■ **EXERCISE PROMPT**
Check each line of the listing for the string "watch". Copy those where it appears.

** GIVEN INFORMATION follows **

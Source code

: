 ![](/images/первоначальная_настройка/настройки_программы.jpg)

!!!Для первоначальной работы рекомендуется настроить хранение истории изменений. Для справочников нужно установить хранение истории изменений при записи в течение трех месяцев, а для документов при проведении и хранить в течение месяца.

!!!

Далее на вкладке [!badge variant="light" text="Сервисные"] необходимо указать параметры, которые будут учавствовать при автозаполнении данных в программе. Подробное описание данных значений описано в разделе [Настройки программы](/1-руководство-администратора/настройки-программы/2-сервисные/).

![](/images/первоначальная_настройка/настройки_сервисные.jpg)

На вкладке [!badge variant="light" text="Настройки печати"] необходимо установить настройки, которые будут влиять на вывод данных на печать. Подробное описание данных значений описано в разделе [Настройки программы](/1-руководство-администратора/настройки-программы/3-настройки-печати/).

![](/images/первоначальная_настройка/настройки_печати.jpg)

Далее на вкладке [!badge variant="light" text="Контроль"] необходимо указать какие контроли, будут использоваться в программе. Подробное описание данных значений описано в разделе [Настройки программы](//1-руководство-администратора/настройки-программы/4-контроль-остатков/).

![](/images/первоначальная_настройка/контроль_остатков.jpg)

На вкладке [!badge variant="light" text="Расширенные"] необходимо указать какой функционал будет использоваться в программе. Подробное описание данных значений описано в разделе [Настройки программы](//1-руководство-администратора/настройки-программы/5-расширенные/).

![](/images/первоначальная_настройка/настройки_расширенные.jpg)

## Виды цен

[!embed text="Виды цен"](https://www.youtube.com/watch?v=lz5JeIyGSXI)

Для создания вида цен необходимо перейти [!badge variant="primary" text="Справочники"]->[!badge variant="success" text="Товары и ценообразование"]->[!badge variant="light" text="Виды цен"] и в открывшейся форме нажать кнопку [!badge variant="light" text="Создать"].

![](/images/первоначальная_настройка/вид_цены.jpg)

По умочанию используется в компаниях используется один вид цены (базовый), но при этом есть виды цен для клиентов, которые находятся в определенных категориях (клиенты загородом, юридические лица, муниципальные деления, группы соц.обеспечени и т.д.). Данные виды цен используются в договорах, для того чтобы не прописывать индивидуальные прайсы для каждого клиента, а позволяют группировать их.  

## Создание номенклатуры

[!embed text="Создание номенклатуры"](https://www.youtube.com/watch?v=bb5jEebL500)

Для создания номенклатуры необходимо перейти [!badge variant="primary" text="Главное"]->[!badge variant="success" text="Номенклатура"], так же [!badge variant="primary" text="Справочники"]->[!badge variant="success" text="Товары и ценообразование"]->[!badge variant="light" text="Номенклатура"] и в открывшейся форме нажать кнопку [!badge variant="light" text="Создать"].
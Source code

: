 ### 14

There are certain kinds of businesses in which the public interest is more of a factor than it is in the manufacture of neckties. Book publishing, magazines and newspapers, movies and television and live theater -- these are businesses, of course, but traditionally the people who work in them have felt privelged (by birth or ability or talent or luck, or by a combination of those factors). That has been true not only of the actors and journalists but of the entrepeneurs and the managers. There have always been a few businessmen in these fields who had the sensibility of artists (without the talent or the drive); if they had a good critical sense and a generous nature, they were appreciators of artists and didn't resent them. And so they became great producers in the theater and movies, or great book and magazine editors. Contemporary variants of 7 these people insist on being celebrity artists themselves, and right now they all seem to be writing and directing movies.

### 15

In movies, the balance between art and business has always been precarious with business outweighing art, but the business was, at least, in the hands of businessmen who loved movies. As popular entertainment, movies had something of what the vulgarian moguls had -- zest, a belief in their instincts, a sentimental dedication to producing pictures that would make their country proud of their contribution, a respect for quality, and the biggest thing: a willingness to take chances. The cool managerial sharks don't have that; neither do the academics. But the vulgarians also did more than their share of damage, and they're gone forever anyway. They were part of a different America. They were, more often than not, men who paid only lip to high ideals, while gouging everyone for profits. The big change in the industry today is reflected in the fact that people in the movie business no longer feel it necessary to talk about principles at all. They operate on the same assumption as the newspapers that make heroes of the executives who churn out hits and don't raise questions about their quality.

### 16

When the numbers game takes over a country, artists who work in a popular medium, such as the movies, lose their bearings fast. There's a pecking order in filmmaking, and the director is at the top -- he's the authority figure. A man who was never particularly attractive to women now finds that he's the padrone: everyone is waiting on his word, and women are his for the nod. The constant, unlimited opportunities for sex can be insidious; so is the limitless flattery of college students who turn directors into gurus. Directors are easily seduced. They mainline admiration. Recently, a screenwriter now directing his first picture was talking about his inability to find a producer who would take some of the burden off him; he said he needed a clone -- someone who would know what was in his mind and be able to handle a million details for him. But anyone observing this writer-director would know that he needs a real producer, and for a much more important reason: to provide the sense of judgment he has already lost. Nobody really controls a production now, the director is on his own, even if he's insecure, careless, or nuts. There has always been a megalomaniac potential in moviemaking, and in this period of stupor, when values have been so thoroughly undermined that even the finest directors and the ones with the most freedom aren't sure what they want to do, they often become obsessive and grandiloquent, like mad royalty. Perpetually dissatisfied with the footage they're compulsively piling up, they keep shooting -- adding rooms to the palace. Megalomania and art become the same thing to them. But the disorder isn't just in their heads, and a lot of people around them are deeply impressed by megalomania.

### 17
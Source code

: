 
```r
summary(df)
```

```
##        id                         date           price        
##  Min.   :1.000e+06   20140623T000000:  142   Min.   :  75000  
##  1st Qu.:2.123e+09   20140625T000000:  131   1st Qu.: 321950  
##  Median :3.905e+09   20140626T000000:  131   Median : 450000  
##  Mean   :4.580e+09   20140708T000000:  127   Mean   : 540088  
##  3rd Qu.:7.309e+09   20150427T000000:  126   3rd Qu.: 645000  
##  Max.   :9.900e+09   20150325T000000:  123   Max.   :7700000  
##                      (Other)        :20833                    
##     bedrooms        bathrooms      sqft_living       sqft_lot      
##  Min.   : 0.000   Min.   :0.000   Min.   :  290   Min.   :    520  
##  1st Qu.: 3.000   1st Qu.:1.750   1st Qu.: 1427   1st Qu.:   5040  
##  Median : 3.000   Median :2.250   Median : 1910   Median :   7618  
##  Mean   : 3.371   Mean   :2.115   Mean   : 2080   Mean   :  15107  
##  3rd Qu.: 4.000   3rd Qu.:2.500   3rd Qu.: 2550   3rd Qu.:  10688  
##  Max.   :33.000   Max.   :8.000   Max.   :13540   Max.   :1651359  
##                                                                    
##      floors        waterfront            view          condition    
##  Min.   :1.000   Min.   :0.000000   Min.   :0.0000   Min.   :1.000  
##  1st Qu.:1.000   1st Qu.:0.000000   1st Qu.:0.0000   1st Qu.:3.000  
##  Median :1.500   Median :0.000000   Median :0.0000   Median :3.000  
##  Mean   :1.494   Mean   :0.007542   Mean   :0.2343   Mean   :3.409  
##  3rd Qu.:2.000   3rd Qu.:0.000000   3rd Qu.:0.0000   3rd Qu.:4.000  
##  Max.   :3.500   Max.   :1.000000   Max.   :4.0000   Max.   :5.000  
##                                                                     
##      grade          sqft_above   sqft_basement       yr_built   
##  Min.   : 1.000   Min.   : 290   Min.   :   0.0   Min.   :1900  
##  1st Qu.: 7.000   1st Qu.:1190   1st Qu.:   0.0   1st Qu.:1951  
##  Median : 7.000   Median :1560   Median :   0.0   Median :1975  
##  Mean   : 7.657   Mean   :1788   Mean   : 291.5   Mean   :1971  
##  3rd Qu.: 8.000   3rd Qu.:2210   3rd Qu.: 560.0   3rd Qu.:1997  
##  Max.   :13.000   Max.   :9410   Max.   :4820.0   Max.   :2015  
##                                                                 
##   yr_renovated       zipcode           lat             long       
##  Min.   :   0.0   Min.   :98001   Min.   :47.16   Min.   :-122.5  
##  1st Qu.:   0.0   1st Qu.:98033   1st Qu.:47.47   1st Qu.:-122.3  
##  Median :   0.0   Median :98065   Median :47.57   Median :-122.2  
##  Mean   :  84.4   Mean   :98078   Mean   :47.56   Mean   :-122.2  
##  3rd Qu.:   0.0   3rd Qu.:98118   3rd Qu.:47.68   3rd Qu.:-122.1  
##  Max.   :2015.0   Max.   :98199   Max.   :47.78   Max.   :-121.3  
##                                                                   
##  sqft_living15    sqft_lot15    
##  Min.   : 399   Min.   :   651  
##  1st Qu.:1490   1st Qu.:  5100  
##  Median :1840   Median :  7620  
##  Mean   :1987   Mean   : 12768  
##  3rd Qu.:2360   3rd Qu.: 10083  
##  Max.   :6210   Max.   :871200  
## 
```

** End of GIVEN INFORMATION **

■ **RESULT BELOW**
[!embed text="Виды цен"](https://www.youtube.com/watch?v=lz5JeIyGSXI)
[!embed text="Создание номенклатуры"](https://www.youtube.com/watch?v=bb5jEebL500)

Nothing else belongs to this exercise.